Geese have been hiding lately. 50+ one day,

and 20 odd ducks waiting for pellets to float

near them. Now only a single one standing

on one leg holding up a withered webbed foot 

on the shady bank. No others in sight. 

Giant Canadian Geese who have chosen 

to relocate. To harbor and shelter full time 

in otherwise disagreeable Baltimore. 

And now regretting becoming expatriates. 

Not that flying home would be any better.

The truth is they have their ways and times,

are patterned and fickle as the tide. I walk 

where I have found them but am not dismayed 

when they’re not where they were yesterday. 

Or the day before.
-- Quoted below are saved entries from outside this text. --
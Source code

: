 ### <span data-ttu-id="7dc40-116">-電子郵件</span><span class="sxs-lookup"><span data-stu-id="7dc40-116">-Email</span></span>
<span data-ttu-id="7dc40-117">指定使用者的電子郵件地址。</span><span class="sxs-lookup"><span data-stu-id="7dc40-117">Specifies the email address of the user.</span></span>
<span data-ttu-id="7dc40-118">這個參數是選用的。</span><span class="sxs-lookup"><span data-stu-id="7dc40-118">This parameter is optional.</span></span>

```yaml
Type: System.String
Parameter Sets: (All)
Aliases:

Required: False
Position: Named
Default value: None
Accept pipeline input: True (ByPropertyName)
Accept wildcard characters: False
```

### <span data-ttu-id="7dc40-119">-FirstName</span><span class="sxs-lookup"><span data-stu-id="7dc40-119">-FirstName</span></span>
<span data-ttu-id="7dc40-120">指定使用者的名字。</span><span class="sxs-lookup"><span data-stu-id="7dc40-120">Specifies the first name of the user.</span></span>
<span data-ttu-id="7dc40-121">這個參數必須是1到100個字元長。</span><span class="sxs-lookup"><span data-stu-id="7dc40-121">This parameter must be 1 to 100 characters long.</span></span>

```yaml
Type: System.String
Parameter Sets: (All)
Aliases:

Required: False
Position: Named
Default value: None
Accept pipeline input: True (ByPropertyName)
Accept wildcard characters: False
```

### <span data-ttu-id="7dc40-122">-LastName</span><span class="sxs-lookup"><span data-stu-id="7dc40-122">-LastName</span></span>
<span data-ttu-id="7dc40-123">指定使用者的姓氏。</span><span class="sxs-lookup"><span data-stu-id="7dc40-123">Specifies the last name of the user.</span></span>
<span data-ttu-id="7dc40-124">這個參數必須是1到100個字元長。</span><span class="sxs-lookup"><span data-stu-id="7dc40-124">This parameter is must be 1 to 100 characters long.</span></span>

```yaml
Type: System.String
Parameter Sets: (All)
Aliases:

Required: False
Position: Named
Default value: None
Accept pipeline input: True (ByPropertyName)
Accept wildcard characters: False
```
Some days I return with a bag 

full of feed. If I’m lucky and mindful, I’ll spot 

a snakebird, an anhinga, its black crested head 

slicked back from diving, the first crook of its 

S-curved neck above water, its head with stiletto beak 

and red eyes darting right and left before disappearing below.

Their body now a spear. Four webbed toes on each foot 

powering forwards for slow swimming fish. They might dive 

60 feet. And stay submerged for a long minute. The challenge 

is to widen your vision. Where they were and which way 

their small head was pointing, are useless as a compass. 

There are times when they don’t surface. Not today. 

Maybe tomorrow across the harbor. Standing on land

or on cables stretched across docks. Their wings spread 

like a 3 ½ foot cross. The wind and sun compatriots 

in drying feathers having no preen oil to repel water. 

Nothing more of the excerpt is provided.